7. Believe in your product - help your customers solve their problems!

The best salespeople don’t sell. Instead, they believe wholeheartedly in the product they represent and enjoy the process of problem solving for their customers. In fact, when building out your sales team, a candidate's genuine passion for the product should be given as much precedence as years of industry experiences or the extent of their network. Conviction is gold dust. It will create the tenacity and authenticity required to get a young product into client’s hands.

Getting sales is the best way to battle test Product Market Fit and build deep consultative relationships with early customers. One of the most effective relationship-building methods involves spending time listening and asking questions. Your role in the conversation should primarily be to ask questions and figure out the exact problem the person is facing and what their ideal solution would look like. Repeat what they’ve just said back to them, in a structured, top-down format. This will not only help you (and possibly even them) gain more clarity on the problem, it will also demonstrate that you care and don’t just see them as someone you’re trying to close.

Inspired by the Sandler methodology, starting a meeting with an ‘upfront contract’ where you can state the purpose of the meeting, the format it will take and the intended outcome will help you set the expectation that you’re there to listen and learn more about their business in order to tailor your service appropriately for when you do get into pitch mode.

8. Do what you said you were going to do

In a busy, distracted world, sticking to your word is powerful. After a meeting, do everything you say you will do and overdeliver where possible. That can be as simple as:

  • Sending the link you discussed
  • Making the relevant introduction you promised
  • Finding the data point you referenced which may help them with a business problem

This alone will set you apart.

Follow up diligently, with thoughtful and personalised messages and avoid follow-up templates at all costs! This takes a lot of work, so you’ll need drive to keep going. Be persistent but respectful and remember that people have other priorities. Finally, remember it’s not over till you get a no.

9. Embrace ‘no’

Contrary to popular belief, a ‘no’ is nearly as good as a ‘yes’. There are a few reasons why. First, rather than take it as a sign of defeat, consider that you have taken a prospect through a process, they have applied their mind to your offering and have given a definitive answer.  This means you can all move on and continue focusing on highest value opportunities in the pipeline. Focus is everything.  

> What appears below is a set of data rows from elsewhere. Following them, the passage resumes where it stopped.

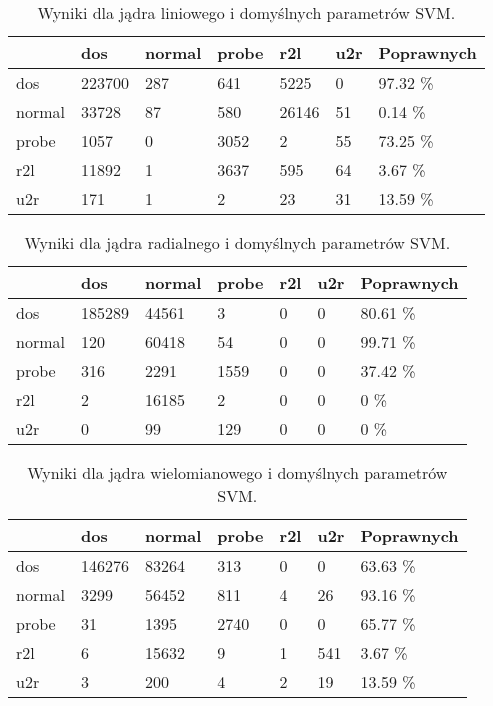 \documentclass[a4paper, 12pt]{article}
\begin{document}
\begin{table}[H]
\centering
\caption{Wyniki dla jądra liniowego i domyślnych parametrów SVM.}
\label{table:cm_svm_linear_default}
\begin{tabular}{ | l | l | l | l | l | l | l | } \hline
	& dos & normal &  probe  &  r2l  &  u2r 	& Poprawnych	\\ \hline
  dos    & 223700  &  287  &  641  &  5225   &   0  & 97.32 \% \\ \hline
  normal &  33728  &   87  &  580  &  26146  &   51 & 0.14 \% \\ \hline
  probe  &   1057  &    0  &  3052 &     2   &  55  & 73.25 \% \\ \hline
  r2l    &  11892  &    1  &  3637 &   595   &  64  & 3.67 \% \\ \hline
  u2r    &   171  &    1  &    2  &   23    &  31  & 13.59 \% \\ \hline
\end{tabular} 
\end{table}

\begin{table}[H]
\centering
\caption{Wyniki dla jądra radialnego i domyślnych parametrów SVM.}
\label{table:cm_svm_radial_default}
\begin{tabular}{ | l | l | l | l | l | l | l | } \hline
	& dos & normal &  probe  &  r2l  &  u2r 	& Poprawnych	\\ \hline
  dos    & 185289  &  44561  &    3  &    0  &    0  & 80.61 \% \\ \hline
  normal & 120 &  60418  &   54  &    0  &    0 & 99.71 \% \\ \hline
  probe  &   316  &  2291 &  1559  &    0  &    0  & 37.42 \% \\ \hline
  r2l    &  2  & 16185  &    2   &   0   &   0  & 0 \% \\ \hline
  u2r    &   0    &  99   &  129   &   0     &  0 & 0 \% \\ \hline
\end{tabular} 
\end{table}

\begin{table}[H]
\centering
\caption{Wyniki dla jądra wielomianowego i domyślnych parametrów SVM.}
\label{table:cm_svm_poly_default}
\begin{tabular}{ | l | l | l | l | l | l | l | } \hline
	& dos & normal &  probe  &  r2l  &  u2r 	& Poprawnych	\\ \hline
  dos    & 146276  & 83264  &   313  &    0   &   0  & 63.63 \% \\ \hline
  normal &  3299 &  56452 &   811  &    4   &  26 & 93.16 \% \\ \hline
  probe  &   31  &  1395  &  2740  &     0  &    0  & 65.77 \% \\ \hline
  r2l    &  6    & 15632  &    9  &    1   &  541  & 3.67 \% \\ \hline
  u2r    &   3   &  200   &   4  &    2   &  19  & 13.59 \% \\ \hline
\end{tabular} 
\end{table}
\end{document}
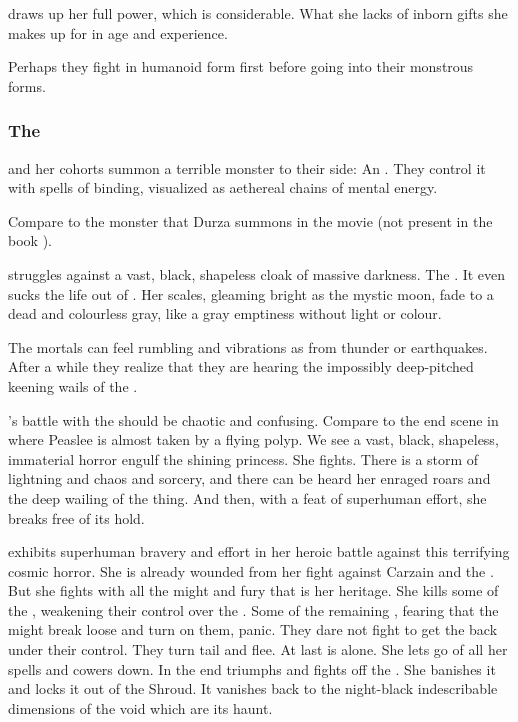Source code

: \Achsah{} draws up her full power, which is considerable. 
What she lacks of inborn gifts she makes up for in age and experience. 


Perhaps they fight in humanoid form first before going into their monstrous forms. 





\subsubsection{The \umbra}
\Achsah and her \resphan cohorts summon a terrible monster to their side: 
An . 
They control it with spells of binding, visualized as aethereal {chains} of mental energy. 

Compare to the monster that Durza summons in the movie \cite{Movie:Eragon} (not present in the book \cite{ChristopherPaolini:Eragon}). 

\Nzessuacrith struggles against a vast, black, shapeless cloak of massive darkness.
The \umbra {}.
It even sucks the life out of \Nzessuacrith.
Her scales, gleaming bright as the mystic moon, fade to a dead and colourless gray, like a gray emptiness without light or colour. 

The mortals can feel rumbling and vibrations as from thunder or earthquakes.
After a while they realize that they are hearing the impossibly deep-pitched keening wails of the \umbra. 

\Nzessuacrith's battle with the \umbra should be chaotic and confusing. 
Compare to the end scene in \cite{HPLovecraft:TheShadowOutofTime} where Peaslee is almost taken by a flying polyp. 
We see a vast, black, shapeless, immaterial horror engulf the shining \dragon princess. 
She fights. 
There is a storm of lightning and chaos and sorcery, and there can be heard her enraged roars and the deep wailing of the thing.
And then, with a feat of superhuman effort, she breaks free of its hold. 

\Nzessuacrith exhibits superhuman bravery and effort in her heroic battle against this terrifying cosmic horror. 
She is already wounded from her fight against Carzain \Shachar and the \resphain.
But she fights with all the might and fury that is her \draconian heritage.
She kills some of the \resphain, weakening their control over the \umbra.
Some of the remaining \resphain, fearing that the \umbra might break loose and turn on them, panic.
They dare not fight to get the \umbra back under their control.
They turn tail and flee.
At last \Achsah is alone.
She lets go of all her spells and cowers down.
In the end \Nzessuacrith triumphs and fights off the \umbra.
She banishes it and locks it out of the Shroud.
It vanishes back to the night-black indescribable dimensions of the void which are its haunt.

Second, a no is a critical input for early cycle product market feedback loops. If you can interrogate and understand the why behind a no and develop pattern recognition, you’ll move faster to replicable sales plays in the right areas and experience faster traction.

Finally, a no is not a permanent thing.  You can always re-engage at a different point in the future and get to a yes. For example, a key decision maker could rotate and make way for a ‘yes’, you might add a killer feature that plugs a gap for your customer or your competitor could underdeliver or increase their prices. Keep checking in, but make your intentions to genuinely problem-solve apparent.

10. Balance your pipeline

A healthy pipeline should always be “dripping” and have multiple opportunities passing through to help you achieve weekly, monthly, quarterly targets. At the beginning of your journey, commit to weekly new business meeting targets to ensure the pipeline is constantly moving. Try to ensure your pipeline has a combination of opportunities; some may be big and take a while to close, others may be on the small side and faster to close.  Balancing your pipeline prevents the urge to panic when some deals take longer to close.  As a rule of thumb, you should be able to hit your targets with 50% big deals, 30% medium deals and 20% small deals. And remember that the last 20% can make all the difference in hitting your target.

With these tips in hand - go forth and conquer!